R. 19-26. When the Appeals Council (“AC”) denied Plaintiff’s request for review on October 5, 2022, R. 10-12, 150-51, the Commissioner’s decision became “final” for the purpose of judicial review. See 42 U.S.C. § 405(g). Plaintiff then filed this civil action requesting reversal or remand of that adverse decision. (Doc. no. 1.) Plaintiff argues the Commissioner’s step three determination is not supported by substantial evidence due to the ALJ’s failure to properly evaluate medical and non-medical opinions. See doc. no. 13 (“Pl.’s Br.”); doc. no. 15 (“Pl.’s Reply Br.”).

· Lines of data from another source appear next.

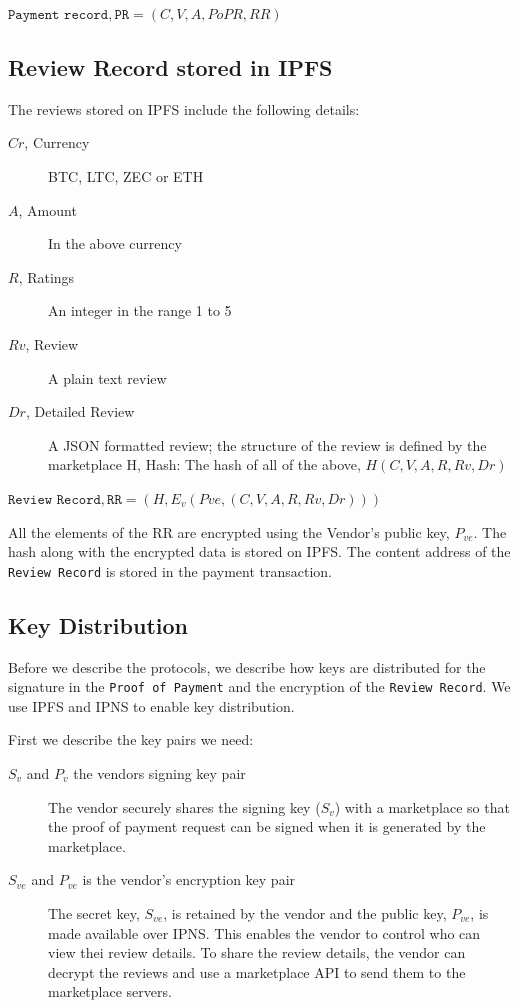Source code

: \documentclass[a4paper]{article}
\begin{document}
$\texttt{Payment record}, \texttt{PR} = (C, V, A, PoPR, RR)$


\subsection{Review Record stored in IPFS}
  
The reviews stored on IPFS include the following details: 

\begin{description}
\item[$Cr$, Currency] BTC, LTC, ZEC or ETH
\item[$A$, Amount] In the above currency
\item[$R$, Ratings] An integer in the range 1 to 5
\item[$Rv$, Review] A plain text review
\item[$Dr$, Detailed Review] A JSON formatted review; the structure of
  the review is defined by the marketplace H, Hash: The hash of all of
  the above, $H(C, V, A, R, Rv, Dr)$
\end{description}

$\texttt{Review Record}, \texttt{RR} = (H, E_v(Pve, (C, V, A, R, Rv, Dr)))$

All the elements of the RR are encrypted using the Vendor's public key,
$P_{ve}$.  The hash along with the encrypted data is stored on IPFS. The
content address of the \texttt{Review Record} is stored in the payment
transaction.

\subsection{Key Distribution}

Before we describe the protocols, we describe how keys are distributed
for the signature in the \texttt{Proof of Payment} and the encryption
of the \texttt{Review Record}. We use IPFS and IPNS to enable key
distribution.

First we describe the key pairs we need:

\begin{description}
\item[$S_v$ and $P_v$ the vendors signing key pair] The vendor securely
  shares the signing key ($S_v$) with a marketplace so that the proof of
  payment request can be signed when it is generated by the
  marketplace.

\item[$S_{ve}$ and $P_{ve}$ is the vendor's encryption key pair] The
  secret key, $S_{ve}$, is retained by the vendor and the public key,
  $P_{ve}$, is made available over IPNS\cite{ipfs}. This enables the
  vendor to control who can view thei review details. To share the
  review details, the vendor can decrypt the reviews and use a
  marketplace API to send them to the marketplace servers.
\end{description}
\end{document}

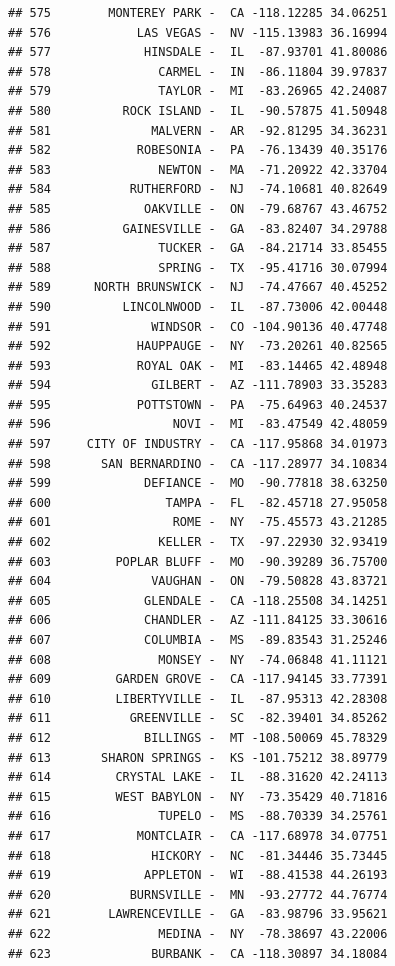 \documentclass{article}\usepackage[]{graphicx}\usepackage[]{color}
\makeatletter
\newenvironment{kframe}{%
 \def\at@end@of@kframe{}%
 \ifinner\ifhmode%
  \def\at@end@of@kframe{\end{minipage}}%
  \begin{minipage}{\columnwidth}%
 \fi\fi%
 \def\FrameCommand##1{\hskip\@totalleftmargin \hskip-\fboxsep
 \colorbox{shadecolor}{##1}\hskip-\fboxsep
     \hskip-\linewidth \hskip-\@totalleftmargin \hskip\columnwidth}%
 \MakeFramed {\advance\hsize-\width
   \@totalleftmargin\z@ \linewidth\hsize
   \@setminipage}}%
 {\par\unskip\endMakeFramed%
 \at@end@of@kframe}
\newenvironment{knitrout}{}{} %
\makeatother
\begin{document}
\begin{knitrout}
\begin{kframe}
\begin{verbatim}
## 575        MONTEREY PARK -  CA -118.12285 34.06251
## 576            LAS VEGAS -  NV -115.13983 36.16994
## 577             HINSDALE -  IL  -87.93701 41.80086
## 578               CARMEL -  IN  -86.11804 39.97837
## 579               TAYLOR -  MI  -83.26965 42.24087
## 580          ROCK ISLAND -  IL  -90.57875 41.50948
## 581              MALVERN -  AR  -92.81295 34.36231
## 582            ROBESONIA -  PA  -76.13439 40.35176
## 583               NEWTON -  MA  -71.20922 42.33704
## 584           RUTHERFORD -  NJ  -74.10681 40.82649
## 585             OAKVILLE -  ON  -79.68767 43.46752
## 586          GAINESVILLE -  GA  -83.82407 34.29788
## 587               TUCKER -  GA  -84.21714 33.85455
## 588               SPRING -  TX  -95.41716 30.07994
## 589      NORTH BRUNSWICK -  NJ  -74.47667 40.45252
## 590          LINCOLNWOOD -  IL  -87.73006 42.00448
## 591              WINDSOR -  CO -104.90136 40.47748
## 592            HAUPPAUGE -  NY  -73.20261 40.82565
## 593            ROYAL OAK -  MI  -83.14465 42.48948
## 594              GILBERT -  AZ -111.78903 33.35283
## 595            POTTSTOWN -  PA  -75.64963 40.24537
## 596                 NOVI -  MI  -83.47549 42.48059
## 597     CITY OF INDUSTRY -  CA -117.95868 34.01973
## 598       SAN BERNARDINO -  CA -117.28977 34.10834
## 599             DEFIANCE -  MO  -90.77818 38.63250
## 600                TAMPA -  FL  -82.45718 27.95058
## 601                 ROME -  NY  -75.45573 43.21285
## 602               KELLER -  TX  -97.22930 32.93419
## 603         POPLAR BLUFF -  MO  -90.39289 36.75700
## 604              VAUGHAN -  ON  -79.50828 43.83721
## 605             GLENDALE -  CA -118.25508 34.14251
## 606             CHANDLER -  AZ -111.84125 33.30616
## 607             COLUMBIA -  MS  -89.83543 31.25246
## 608               MONSEY -  NY  -74.06848 41.11121
## 609         GARDEN GROVE -  CA -117.94145 33.77391
## 610         LIBERTYVILLE -  IL  -87.95313 42.28308
## 611           GREENVILLE -  SC  -82.39401 34.85262
## 612             BILLINGS -  MT -108.50069 45.78329
## 613       SHARON SPRINGS -  KS -101.75212 38.89779
## 614         CRYSTAL LAKE -  IL  -88.31620 42.24113
## 615         WEST BABYLON -  NY  -73.35429 40.71816
## 616               TUPELO -  MS  -88.70339 34.25761
## 617            MONTCLAIR -  CA -117.68978 34.07751
## 618              HICKORY -  NC  -81.34446 35.73445
## 619             APPLETON -  WI  -88.41538 44.26193
## 620           BURNSVILLE -  MN  -93.27772 44.76774
## 621        LAWRENCEVILLE -  GA  -83.98796 33.95621
## 622               MEDINA -  NY  -78.38697 43.22006
## 623              BURBANK -  CA -118.30897 34.18084

\end{verbatim}
\end{kframe}
\end{knitrout}
\end{document}
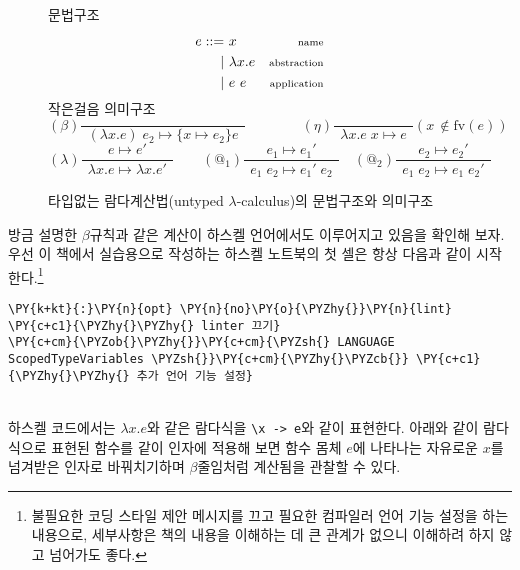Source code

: \begin{figure}
문법구조\vspace*{-4.5ex}
    \begin{align*}
e ::=~& x           & {\scriptsize\textrm{name}} \\
 \mid~& \lambda x.e & {\scriptsize\textrm{abstraction}} \\
 \mid~& e~e         & {\scriptsize\textrm{application}}
\end{align*}
작은걸음 의미구조\vspace*{-1ex}
    \[
{\scriptstyle(\beta)}\frac{}{
~~(\lambda x.e)\;e_2 \longmapsto \{x{\mapsto}e_2\}e~~}
\qquad\qquad
{\scriptstyle(\eta)}\frac{}{
~~\lambda x.e\;x \longmapsto e~~}
({\scriptstyle x\,\notin\mathrm{fv}(e) })
\] \[
{\scriptstyle(\lambda)}\frac{e\longmapsto e'}{
~~\lambda x.e \longmapsto \lambda x.e'~~}
\qquad
{\scriptstyle(\textrm{@}_1)}\frac{e_1\longmapsto e_1'}{
~~e_1\;e_2 \longmapsto e_1'\;e_2~~}
\quad
{\scriptstyle(\textrm{@}_2)}\frac{e_2\longmapsto e_2'}{
~~e_1\;e_2 \longmapsto e_1\;e_2'~~}
\]
\caption{타입없는 람다계산법(untyped $\lambda$-calculus)의 문법구조와 의미구조
         \label{fig:UTLC} }
\end{figure}

    방금 설명한 \(\beta\)규칙과 같은 계산이 하스켈 언어에서도 이루어지고
있음을 확인해 보자. 우선 이 책에서 실습용으로 작성하는 하스켈 노트북의
첫 셀은 항상 다음과 같이 시작한다.\footnote{%
불필요한 코딩 스타일 제안 메시지를 끄고 필요한 컴파일러 언어 기능 설정을 하는 내용으로,
세부사항은 책의 내용을 이해하는 데 큰 관계가 없으니 이해하려 하지 않고 넘어가도 좋다.}

    \begin{tcolorbox}[breakable, size=fbox, boxrule=1pt, pad at break*=1mm,colback=cellbackground, colframe=cellborder, top=.75ex]
\begin{Verbatim}[commandchars=\\\{\}]
\PY{k+kt}{:}\PY{n}{opt} \PY{n}{no}\PY{o}{\PYZhy{}}\PY{n}{lint}                          \PY{c+c1}{\PYZhy{}\PYZhy{} linter 끄기}
\PY{c+cm}{\PYZob{}\PYZhy{}}\PY{c+cm}{\PYZsh{} LANGUAGE ScopedTypeVariables \PYZsh{}}\PY{c+cm}{\PYZhy{}\PYZcb{}} \PY{c+c1}{\PYZhy{}\PYZhy{} 추가 언어 기능 설정}
\end{Verbatim}
\end{tcolorbox}
~\\[-1ex]\noindent
    하스켈 코드에서는 \(\lambda x.e\)와 같은 람다식을
\texttt{\textbackslash{}x\ -\textgreater{}\ e}와 같이 표현한다. 아래와
같이 람다식으로 표현된 함수를 같이 인자에 적용해 보면 함수 몸체 \(e\)에
나타나는 자유로운 \(x\)를 넘겨받은 인자로 바꿔치기하며 \(\beta\)줄임처럼
계산됨을 관찰할 수 있다.

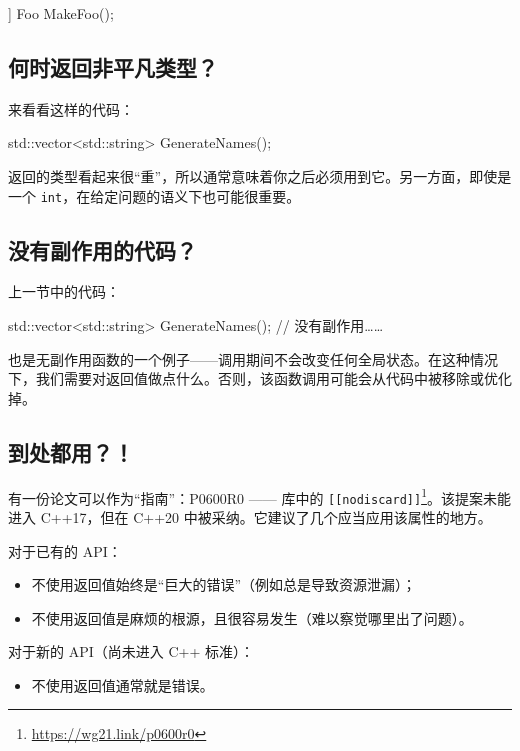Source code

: \begin{codebox}[cpp]
[[nodiscard]] Foo MakeFoo();
\end{codebox}

\subsection{何时返回非平凡类型？}

来看看这样的代码：

\begin{codebox}[cpp]
std::vector<std::string> GenerateNames();
\end{codebox}

返回的类型看起来很“重”，所以通常意味着你之后必须用到它。另一方面，即使是一个 \texttt{int}，在给定问题的语义下也可能很重要。

\subsection{没有副作用的代码？}

上一节中的代码：

\begin{codebox}[cpp]
std::vector<std::string> GenerateNames(); // 没有副作用……
\end{codebox}

也是无副作用函数的一个例子——调用期间不会改变任何全局状态。在这种情况下，我们需要对返回值做点什么。否则，该函数调用可能会从代码中被移除或优化掉。

\subsection{到处都用？！}

有一份论文可以作为“指南”：P0600R0 —— 库中的 \texttt{\texttt{[[nodiscard]]}}\footnote{\url{https://wg21.link/p0600r0}}。该提案未能进入 C++17，但在 C++20 中被采纳。它建议了几个应当应用该属性的地方。

对于已有的 API：
\begin{itemize}
\item 不使用返回值始终是“巨大的错误”（例如总是导致资源泄漏）；
\item 不使用返回值是麻烦的根源，且很容易发生（难以察觉哪里出了问题）。
\end{itemize}

对于新的 API（尚未进入 C++ 标准）：
\begin{itemize}
\item 不使用返回值通常就是错误。
\end{itemize}

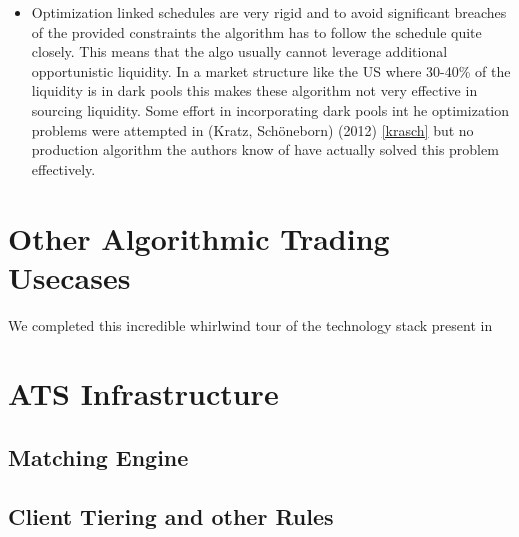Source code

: \begin{itemize}
\item Optimization linked schedules are very rigid and to avoid significant breaches of the provided constraints the algorithm has to follow the schedule quite closely. This means that the algo usually cannot leverage additional opportunistic liquidity. In a market structure like the US where 30-40\% of the liquidity is in dark pools this makes these algorithm not very effective in sourcing liquidity. Some effort in incorporating dark pools int he optimization problems were attempted in (Kratz, Sch{\"o}neborn) (2012) \ref{krasch} but no production algorithm the authors know of have actually solved this problem effectively. 
\end{itemize}


\section{Other Algorithmic Trading Usecases}
We completed this incredible whirlwind tour of the technology stack present in 

\section{ATS Infrastructure}
\subsection{Matching Engine}
\subsection{Client Tiering and other Rules}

The Commissioner maintains the administrative decision is supported by substantial evidence, arguing against Plaintiff’s one enumeration of error. See doc. no. 14 (“Comm’r’s Br.”). II. STANDARD OF REVIEW Judicial review of social security cases is narrow and limited to the following questions: (1) whether the Commissioner’s findings are supported by substantial evidence, and (2) whether the Commissioner applied the correct legal standards. Lewis v. Callahan, 125 F.3d 1436, 1439 (11th Cir. 1997). When considering whether the Commissioner’s decision is supported by

substantial evidence, the reviewing court may not decide the facts anew, reweigh the evidence, or substitute its judgment for the Commissioner’s. Moore v. Barnhart, 405 F.3d 1208, 1211 (11th Cir. 2005); Cornelius v. Sullivan, 936 F.2d 1143, 1145 (11th Cir. 1991). Notwithstanding this measure of deference, the Court remains obligated to scrutinize the whole record to determine whether substantial evidence supports each essential administrative finding. Bloodsworth v. Heckler, 703 F.2d 1233, 1239 (11th Cir. 1983). The Commissioner’s factual findings should be affirmed if there is substantial evidence to

support them. Barron v. Sullivan, 924 F.2d 227, 230 (11th Cir. 1991). Substantial evidence is “more than a scintilla, but less than a preponderance: ‘[i]t is such relevant evidence as a reasonable person would accept as adequate to support a conclusion.’” Martin v. Sullivan, 894 F.2d 1520, 1529 (11th Cir. 1990) (quoting Bloodsworth, 703 F.2d at 1239). If the Court finds substantial evidence exists to support the Commissioner’s factual findings, it must uphold the Commissioner even if the evidence preponderates in favor of the Claimant. Crawford v. Comm’r of Soc. Sec., 363 F.3d 1155, 1158-59 (11th Cir. 2004). Finally, the Commissioner’s findings of fact must be grounded in the entire record; a decision that focuses on one aspect of the evidence and disregards other contrary evidence is not based upon substantial evidence. McCruter v. Bowen, 791 F.2d

1544, 1548 (11th Cir. 1986). The deference accorded the Commissioner’s findings of fact does not extend to her conclusions of law, which enjoy no presumption of validity. Brown v. Sullivan, 921 F.2d 1233, 1236 (11th Cir. 1991) (holding that judicial review of the Commissioner’s legal conclusions are not subject to the substantial evidence standard).